To the extent that you over-hype a case, you create fear and paranoia. It’s very difficult for prosecutors and investigative agencies to remain calm.


As Sonnett and the Times article imply, the drumbeating creates a climate of fear that drives public policy. I would add that such is no doubt the intention of the Bush Administration. Rather than looking for ways to effectively fight so-called terrorists here and “there” to help make Americans everywhere safer, idiots and ideologues in the Department of Homeland Security, or the Justice Department, or in many other US government agencies are looking for a steady stream of public relations victories to fuel the fear-based economy.
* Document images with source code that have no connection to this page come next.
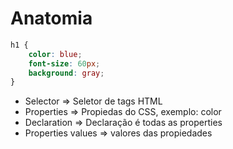 # Anatomia

```css
h1 {
    color: blue;
    font-size: 60px;
    background: gray;
}
```

* Selector => Seletor de tags HTML
* Properties => Propiedas do CSS, exemplo: color
* Declaration => Declaração é todas as properties
* Properties values => valores das propiedades

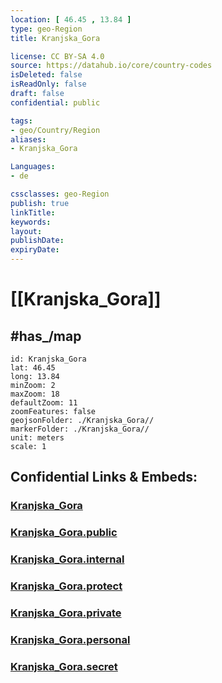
 ```yaml
---
location: [ 46.45 , 13.84 ] 
type: geo-Region
title: Kranjska_Gora

license: CC BY-SA 4.0
source: https://datahub.io/core/country-codes
isDeleted: false
isReadOnly: false
draft: false
confidential: public

tags:
- geo/Country/Region
aliases:
- Kranjska_Gora

Languages:
- de

cssclasses: geo-Region
publish: true
linkTitle: 
keywords: 
layout: 
publishDate: 
expiryDate: 
---
```


# [[Kranjska_Gora]]

## #has_/map 

```leaflet
id: Kranjska_Gora
lat: 46.45
long: 13.84
minZoom: 2 
maxZoom: 18
defaultZoom: 11
zoomFeatures: false 
geojsonFolder: ./Kranjska_Gora//
markerFolder: ./Kranjska_Gora//
unit: meters
scale: 1
```


## Confidential Links & Embeds: 

### [Kranjska_Gora](/_Standards/Earth/Continent/Europe/Europe~Central/Slovenia/Regions~Slovenia/Gorenjska/counties~Gorenjska/Kranjska_Gora.md) 

### [Kranjska_Gora.public](/_public/Earth/Continent/Europe/Europe~Central/Slovenia/Regions~Slovenia/Gorenjska/counties~Gorenjska/Kranjska_Gora.public.md) 

### [Kranjska_Gora.internal](/_internal/Earth/Continent/Europe/Europe~Central/Slovenia/Regions~Slovenia/Gorenjska/counties~Gorenjska/Kranjska_Gora.internal.md) 

### [Kranjska_Gora.protect](/_protect/Earth/Continent/Europe/Europe~Central/Slovenia/Regions~Slovenia/Gorenjska/counties~Gorenjska/Kranjska_Gora.protect.md) 

### [Kranjska_Gora.private](/_private/Earth/Continent/Europe/Europe~Central/Slovenia/Regions~Slovenia/Gorenjska/counties~Gorenjska/Kranjska_Gora.private.md) 

### [Kranjska_Gora.personal](/_personal/Earth/Continent/Europe/Europe~Central/Slovenia/Regions~Slovenia/Gorenjska/counties~Gorenjska/Kranjska_Gora.personal.md) 

### [Kranjska_Gora.secret](/_secret/Earth/Continent/Europe/Europe~Central/Slovenia/Regions~Slovenia/Gorenjska/counties~Gorenjska/Kranjska_Gora.secret.md)

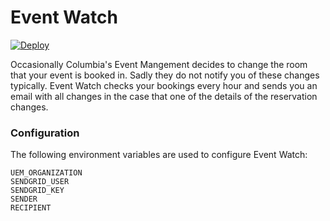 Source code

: 
# Event Watch

[![Deploy](https://www.herokucdn.com/deploy/button.png)](https://heroku.com/deploy)



Occasionally Columbia's Event Mangement decides to change the room that your event is booked in.
Sadly they do not notify you of these changes typically.
Event Watch checks your bookings every hour and sends you an email with all changes in the case that one of the details of the reservation changes.


### Configuration

The following environment variables are used to configure Event Watch:

```
UEM_ORGANIZATION
SENDGRID_USER
SENDGRID_KEY
SENDER
RECIPIENT
```


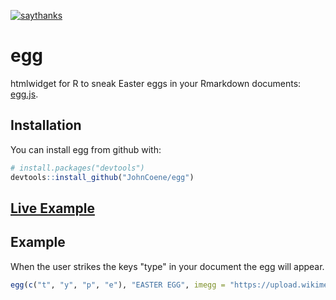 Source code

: [![saythanks](https://img.shields.io/badge/say-thanks-ff69b4.svg)](https://saythanks.io/to/JohnCoene)

# egg

htmlwidget for R to sneak Easter eggs in your Rmarkdown documents: [egg.js](http://thatmikeflynn.com/egg.js/).

## Installation

You can install egg from github with:

```R
# install.packages("devtools")
devtools::install_github("JohnCoene/egg")
```

## [Live Example](http://john-coene.com/egg)

## Example

When the user strikes the keys "type" in your document the egg will appear.

```R
egg(c("t", "y", "p", "e"), "EASTER EGG", imegg = "https://upload.wikimedia.org/wikipedia/commons/5/54/Bg-easter-eggs.jpg")
```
I believe it was a retired general who said this (and forgive me for not being able to find the exact quote): While it is understandable that Americans would be fearful following the attacks of 9/11/01, it is the job of our president to lead us away from fear, and not to constantly reinforce it.


Update: NPR’s Dina Temple-Raston is quoting an FBI source that calls this JFK plot “Fort Dix lite.” Yes, that’s right, this plot was less well put together than the hysterically unimpressive plan to attack Fort Dix planned by the Circuit City Six.

Update #2: A clarification—early reports were confusing, and so I was confused. I conflated two of the suspects in this “plot.” When I wrote in my post about a Shiite with family members that have studied in Iran, I realize now, thanks to another good Times piece by Manny Fernandez, that I was referring to Abdul Kadir, and not Russell Defreitas. Defreitas, it seems, was a sometimes homeless, often down-on-his luck, barely literate, former JFK employee who is divorced, and estranged from most of his family. Kadir is the practicing Shiite with a degree in civil engineering. It is Kadir that was once a Mayor and Member of Parliament in Guyana, and it is he that has the large family, some members of which traveled to Iran. I apologize for the error.

I recommend the entire Fernandez piece—it makes this so-called terror plot seem even more improbable.